First, I drew the course prerequisite tree; it looked similar to this image:
I defined a partial ordering of the courses based on their depth in the prerequisite tree. In the picture above, CHM124 and High School Chem w/ Lab are priority 1, CHM152 is priority 2, CHM 153 is priority 3, CHM260 and CHM 270 are priority 4, and so on... This partial ordering was stored in the CoursePriority table:
CoursePriority:
ID CourseID Priority
1 1 1
2 2 2
3 3 3
4 4 3
5 5 4
6 6 3
7 ...
So that no two courses would every be taken at the same time, I perturbed each course's priority by a small random number using the following Update query:
UPDATE CoursePriority SET CoursePriority.Priority = [Priority]+Rnd([ID])/1000;
(I used [ID] as input to the Rnd method to ensure each course was perturbed by a different random number.) I ended up with this:
ID CourseID Priority
1 1 1.000005623
2 2 2.000094955
3 3 3.000036401
4 4 3.000052486
5 5 4.000076711
6 6 3.00000535
7 ...
The approach above answers my first question "What is the best [sensible] way to represent a sequence of courses (i.e. prerequisites) in a relational DB?" Now as for generating the course schedule...

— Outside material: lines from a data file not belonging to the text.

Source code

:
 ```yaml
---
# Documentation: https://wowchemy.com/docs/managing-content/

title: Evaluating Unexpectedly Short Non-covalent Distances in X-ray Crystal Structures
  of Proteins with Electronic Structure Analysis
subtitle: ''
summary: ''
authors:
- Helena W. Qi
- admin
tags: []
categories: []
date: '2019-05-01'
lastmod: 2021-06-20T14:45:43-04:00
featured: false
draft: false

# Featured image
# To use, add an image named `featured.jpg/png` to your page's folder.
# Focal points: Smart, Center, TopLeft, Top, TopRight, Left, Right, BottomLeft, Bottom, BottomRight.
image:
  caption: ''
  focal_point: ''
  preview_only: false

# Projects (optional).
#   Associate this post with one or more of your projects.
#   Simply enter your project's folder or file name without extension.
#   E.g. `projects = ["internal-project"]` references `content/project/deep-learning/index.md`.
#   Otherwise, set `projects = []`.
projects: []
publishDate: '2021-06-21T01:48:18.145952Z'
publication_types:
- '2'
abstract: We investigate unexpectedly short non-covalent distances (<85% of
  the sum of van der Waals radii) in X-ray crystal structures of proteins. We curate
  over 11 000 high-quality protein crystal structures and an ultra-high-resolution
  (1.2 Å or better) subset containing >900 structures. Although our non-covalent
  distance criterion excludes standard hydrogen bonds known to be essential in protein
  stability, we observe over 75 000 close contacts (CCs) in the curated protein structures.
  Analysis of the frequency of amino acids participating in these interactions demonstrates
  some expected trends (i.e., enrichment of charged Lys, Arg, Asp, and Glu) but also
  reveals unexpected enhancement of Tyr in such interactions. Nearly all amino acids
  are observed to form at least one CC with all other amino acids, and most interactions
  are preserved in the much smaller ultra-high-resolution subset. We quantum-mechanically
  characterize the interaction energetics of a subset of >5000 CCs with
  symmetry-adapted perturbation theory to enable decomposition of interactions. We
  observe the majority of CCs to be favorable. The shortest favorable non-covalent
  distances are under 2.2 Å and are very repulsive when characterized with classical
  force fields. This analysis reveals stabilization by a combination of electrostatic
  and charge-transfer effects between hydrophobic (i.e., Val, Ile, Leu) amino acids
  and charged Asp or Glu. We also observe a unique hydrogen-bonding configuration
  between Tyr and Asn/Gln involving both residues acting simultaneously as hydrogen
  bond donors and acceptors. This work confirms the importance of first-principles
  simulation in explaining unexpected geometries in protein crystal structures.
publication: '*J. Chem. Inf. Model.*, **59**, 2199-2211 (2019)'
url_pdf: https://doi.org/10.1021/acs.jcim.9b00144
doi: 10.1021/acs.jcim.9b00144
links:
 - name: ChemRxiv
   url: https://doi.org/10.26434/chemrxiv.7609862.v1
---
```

First, I created a query qryLnkCoursesPriorities to link Courses to the CoursePriority table:
SELECT Courses.ID AS CourseID, Courses.DurationInDays, CoursePriority.Priority
FROM Courses INNER JOIN CoursePriority ON Courses.ID = CoursePriority.CourseID;
Result:
CourseID DurationInDays Priority
1 35 1.000076177
2 21 2.000148297
3 28 3.000094352
4 14 3.000081442
5...
Second, I created the qryWorkrolePriorityDelay query:
SELECT LnkWorkrolesToCourses.WorkroleID, qryLnkCoursePriorities.CourseID AS CourseID, qryLnkCoursePriorities.Priority, qryLnkCoursePriorities.DurationInDays, ([DurationInDays]+Nz(DSum("DurationInDays","qryLnkCoursePriorities","[Priority]>" & [Priority] & ""))) AS LeadTimeInDays
FROM LnkWorkrolesToCourses INNER JOIN qryLnkCoursePriorities ON LnkWorkrolesToCourses.CourseID = qryLnkCoursePriorities.CourseID
ORDER BY LnkWorkrolesToCourses.WorkroleID, qryLnkCoursePriorities.Priority;
Simply put: The qryWorkrolePriorityDelay query tells me how many days in advance each course should be taken to ensure the new hire can complete all subsequent courses prior to their required training completion deadline. It looks like this:
WorkroleID CourseID Priority DurationInDays LeadTimeInDays
1 7 1.000060646 7 147
1 1 1.000076177 35 140
1 2 2.000148297 21 105
1 4 3.000081442 14 84
1 6 3.000082824 14 70
1 3 3.000094352 28 56
1 5 4.000106905 28 28
2...
Finally, I was able to bring this all together to create the qryCourseSchedule query:
SELECT Personnel.ID AS PersonnelID, LnkWorkrolesToCourses.CourseID, [ProjectedHireDate]-[leadTimeInDays] AS ProjectedStartDate, [ProjectedHireDate]-[leadTimeInDays]+[Courses].[DurationInDays] AS ProjectedEndDate
FROM Personnel INNER JOIN (((LnkWorkrolesToCourses INNER JOIN (Courses INNER JOIN qryWorkrolePriorityDelay ON Courses.ID = qryWorkrolePriorityDelay.CourseID) ON (Courses.ID = LnkWorkrolesToCourses.CourseID) AND (LnkWorkrolesToCourses.WorkroleID = qryWorkrolePriorityDelay.WorkroleID)) INNER JOIN LnkPersonnelToWorkroles ON LnkWorkrolesToCourses.WorkroleID = LnkPersonnelToWorkroles.WorkroleID) INNER JOIN CoursePriority ON Courses.ID = CoursePriority.CourseID) ON Personnel.ID = LnkPersonnelToWorkroles.PersonnelID
ORDER BY Personnel.ID, [ProjectedHireDate]-[leadTimeInDays]+[Courses].[DurationInDays];
This query gives me the following output:
PersonnelID CourseID ProjectedStartDate ProjectedEndDate
1 7 5/7/2016 5/14/2016
1 1 5/14/2016 6/18/2016
1 2 6/18/2016 7/9/2016
1 4 7/9/2016 7/23/2016
1 6 7/23/2016 8/6/2016
1 3 8/6/2016 9/3/2016
1 5 9/3/2016 10/1/2016
2...
With this output, I created a pivot table, where course start dates were grouped by quarter and counted. This gave me exactly what I needed.